===== Input records

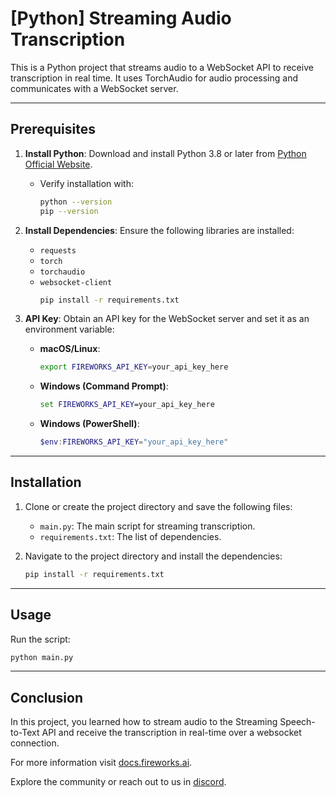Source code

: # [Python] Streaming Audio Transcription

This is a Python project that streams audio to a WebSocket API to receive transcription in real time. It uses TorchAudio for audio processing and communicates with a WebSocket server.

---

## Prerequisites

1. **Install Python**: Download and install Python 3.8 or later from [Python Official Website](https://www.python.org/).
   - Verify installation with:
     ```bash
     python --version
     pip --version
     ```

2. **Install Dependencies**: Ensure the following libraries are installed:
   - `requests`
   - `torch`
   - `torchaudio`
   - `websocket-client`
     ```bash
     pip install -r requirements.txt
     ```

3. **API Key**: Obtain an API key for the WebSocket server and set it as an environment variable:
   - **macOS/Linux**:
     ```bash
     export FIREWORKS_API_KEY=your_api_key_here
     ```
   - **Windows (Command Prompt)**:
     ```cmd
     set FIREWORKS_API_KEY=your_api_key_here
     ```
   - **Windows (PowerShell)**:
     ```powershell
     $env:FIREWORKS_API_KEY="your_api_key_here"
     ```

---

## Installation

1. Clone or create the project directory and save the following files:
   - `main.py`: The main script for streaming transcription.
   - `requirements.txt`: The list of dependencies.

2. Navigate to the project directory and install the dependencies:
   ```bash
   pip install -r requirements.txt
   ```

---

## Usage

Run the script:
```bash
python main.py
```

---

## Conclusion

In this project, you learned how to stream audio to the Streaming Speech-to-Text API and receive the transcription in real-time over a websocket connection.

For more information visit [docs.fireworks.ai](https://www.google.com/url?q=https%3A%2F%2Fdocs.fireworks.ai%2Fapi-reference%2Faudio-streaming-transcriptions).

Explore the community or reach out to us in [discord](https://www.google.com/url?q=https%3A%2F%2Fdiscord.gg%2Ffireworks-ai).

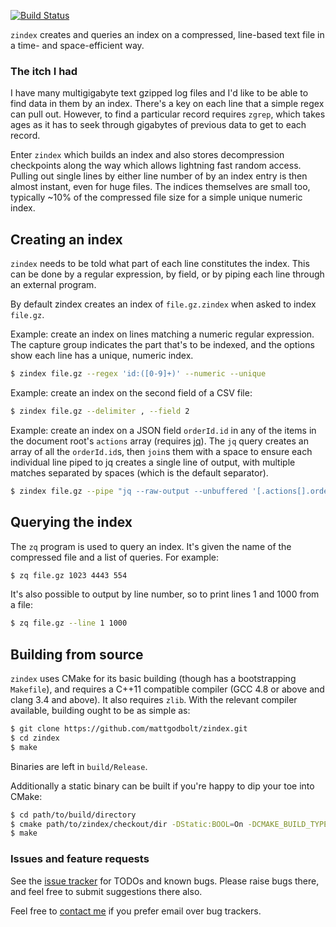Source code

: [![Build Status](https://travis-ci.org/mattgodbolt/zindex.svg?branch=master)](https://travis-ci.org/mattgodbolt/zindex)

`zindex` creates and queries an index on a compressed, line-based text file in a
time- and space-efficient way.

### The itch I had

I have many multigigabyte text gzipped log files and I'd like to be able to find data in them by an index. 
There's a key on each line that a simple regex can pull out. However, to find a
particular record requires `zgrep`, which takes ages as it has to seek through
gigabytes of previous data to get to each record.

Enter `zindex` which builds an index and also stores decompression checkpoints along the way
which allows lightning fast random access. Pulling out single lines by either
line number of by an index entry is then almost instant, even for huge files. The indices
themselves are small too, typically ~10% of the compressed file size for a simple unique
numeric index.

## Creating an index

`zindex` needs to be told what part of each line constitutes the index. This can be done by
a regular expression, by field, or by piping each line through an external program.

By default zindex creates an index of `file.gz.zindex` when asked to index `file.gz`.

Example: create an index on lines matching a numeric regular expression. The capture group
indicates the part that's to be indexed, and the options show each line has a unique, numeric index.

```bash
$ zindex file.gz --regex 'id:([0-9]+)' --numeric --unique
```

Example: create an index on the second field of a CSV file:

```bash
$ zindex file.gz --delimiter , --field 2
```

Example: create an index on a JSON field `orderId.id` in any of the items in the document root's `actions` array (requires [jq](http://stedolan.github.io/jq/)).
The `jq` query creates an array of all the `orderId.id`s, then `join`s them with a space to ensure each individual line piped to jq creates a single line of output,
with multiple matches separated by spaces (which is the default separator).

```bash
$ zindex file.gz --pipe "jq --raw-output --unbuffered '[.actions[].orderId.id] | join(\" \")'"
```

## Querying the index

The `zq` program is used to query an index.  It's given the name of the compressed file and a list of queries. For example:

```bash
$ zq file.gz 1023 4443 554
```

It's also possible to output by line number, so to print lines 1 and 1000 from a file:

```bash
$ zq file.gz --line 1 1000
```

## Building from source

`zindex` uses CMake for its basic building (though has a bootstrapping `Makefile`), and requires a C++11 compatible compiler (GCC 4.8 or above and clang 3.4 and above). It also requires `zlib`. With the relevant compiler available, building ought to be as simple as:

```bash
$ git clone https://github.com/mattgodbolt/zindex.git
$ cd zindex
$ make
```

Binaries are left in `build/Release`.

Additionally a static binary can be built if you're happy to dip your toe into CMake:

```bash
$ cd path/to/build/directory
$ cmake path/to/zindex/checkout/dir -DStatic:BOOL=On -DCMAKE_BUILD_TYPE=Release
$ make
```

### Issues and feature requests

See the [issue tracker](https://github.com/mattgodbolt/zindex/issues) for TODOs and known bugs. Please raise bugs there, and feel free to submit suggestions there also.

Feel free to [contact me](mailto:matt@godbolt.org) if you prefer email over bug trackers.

==========

## [What to do]
Write every line of the data out again exactly, leaving out all images.

## [Problem solution]
Source code

: # [Python] Streaming Audio Transcription

This is a Python project that streams audio to a WebSocket API to receive transcription in real time. It uses TorchAudio for audio processing and communicates with a WebSocket server.

---

## Prerequisites

1. **Install Python**: Download and install Python 3.8 or later from [Python Official Website](https://www.python.org/).
   - Verify installation with:
     ```bash
     python --version
     pip --version
     ```

2. **Install Dependencies**: Ensure the following libraries are installed:
   - `requests`
   - `torch`
   - `torchaudio`
   - `websocket-client`
     ```bash
     pip install -r requirements.txt
     ```

3. **API Key**: Obtain an API key for the WebSocket server and set it as an environment variable:
   - **macOS/Linux**:
     ```bash
     export FIREWORKS_API_KEY=your_api_key_here
     ```
   - **Windows (Command Prompt)**:
     ```cmd
     set FIREWORKS_API_KEY=your_api_key_here
     ```
   - **Windows (PowerShell)**:
     ```powershell
     $env:FIREWORKS_API_KEY="your_api_key_here"
     ```

---

## Installation

1. Clone or create the project directory and save the following files:
   - `main.py`: The main script for streaming transcription.
   - `requirements.txt`: The list of dependencies.

2. Navigate to the project directory and install the dependencies:
   ```bash
   pip install -r requirements.txt
   ```

---

## Usage

Run the script:
```bash
python main.py
```

---

## Conclusion

In this project, you learned how to stream audio to the Streaming Speech-to-Text API and receive the transcription in real-time over a websocket connection.

For more information visit [docs.fireworks.ai](https://www.google.com/url?q=https%3A%2F%2Fdocs.fireworks.ai%2Fapi-reference%2Faudio-streaming-transcriptions).

Explore the community or reach out to us in [discord](https://www.google.com/url?q=https%3A%2F%2Fdiscord.gg%2Ffireworks-ai).

Source code

: [![Build Status](https://travis-ci.org/mattgodbolt/zindex.svg?branch=master)](https://travis-ci.org/mattgodbolt/zindex)

`zindex` creates and queries an index on a compressed, line-based text file in a
time- and space-efficient way.

### The itch I had

I have many multigigabyte text gzipped log files and I'd like to be able to find data in them by an index. 
There's a key on each line that a simple regex can pull out. However, to find a
particular record requires `zgrep`, which takes ages as it has to seek through
gigabytes of previous data to get to each record.

Enter `zindex` which builds an index and also stores decompression checkpoints along the way
which allows lightning fast random access. Pulling out single lines by either
line number of by an index entry is then almost instant, even for huge files. The indices
themselves are small too, typically ~10% of the compressed file size for a simple unique
numeric index.

## Creating an index

`zindex` needs to be told what part of each line constitutes the index. This can be done by
a regular expression, by field, or by piping each line through an external program.

By default zindex creates an index of `file.gz.zindex` when asked to index `file.gz`.

Example: create an index on lines matching a numeric regular expression. The capture group
indicates the part that's to be indexed, and the options show each line has a unique, numeric index.

```bash
$ zindex file.gz --regex 'id:([0-9]+)' --numeric --unique
```

Example: create an index on the second field of a CSV file:

```bash
$ zindex file.gz --delimiter , --field 2
```

Example: create an index on a JSON field `orderId.id` in any of the items in the document root's `actions` array (requires [jq](http://stedolan.github.io/jq/)).
The `jq` query creates an array of all the `orderId.id`s, then `join`s them with a space to ensure each individual line piped to jq creates a single line of output,
with multiple matches separated by spaces (which is the default separator).

```bash
$ zindex file.gz --pipe "jq --raw-output --unbuffered '[.actions[].orderId.id] | join(\" \")'"
```

## Querying the index

The `zq` program is used to query an index.  It's given the name of the compressed file and a list of queries. For example:

```bash
$ zq file.gz 1023 4443 554
```

It's also possible to output by line number, so to print lines 1 and 1000 from a file:

```bash
$ zq file.gz --line 1 1000
```

## Building from source

`zindex` uses CMake for its basic building (though has a bootstrapping `Makefile`), and requires a C++11 compatible compiler (GCC 4.8 or above and clang 3.4 and above). It also requires `zlib`. With the relevant compiler available, building ought to be as simple as:

```bash
$ git clone https://github.com/mattgodbolt/zindex.git
$ cd zindex
$ make
```

Binaries are left in `build/Release`.

Additionally a static binary can be built if you're happy to dip your toe into CMake:

```bash
$ cd path/to/build/directory
$ cmake path/to/zindex/checkout/dir -DStatic:BOOL=On -DCMAKE_BUILD_TYPE=Release
$ make
```

### Issues and feature requests

See the [issue tracker](https://github.com/mattgodbolt/zindex/issues) for TODOs and known bugs. Please raise bugs there, and feel free to submit suggestions there also.

Feel free to [contact me](mailto:matt@godbolt.org) if you prefer email over bug trackers.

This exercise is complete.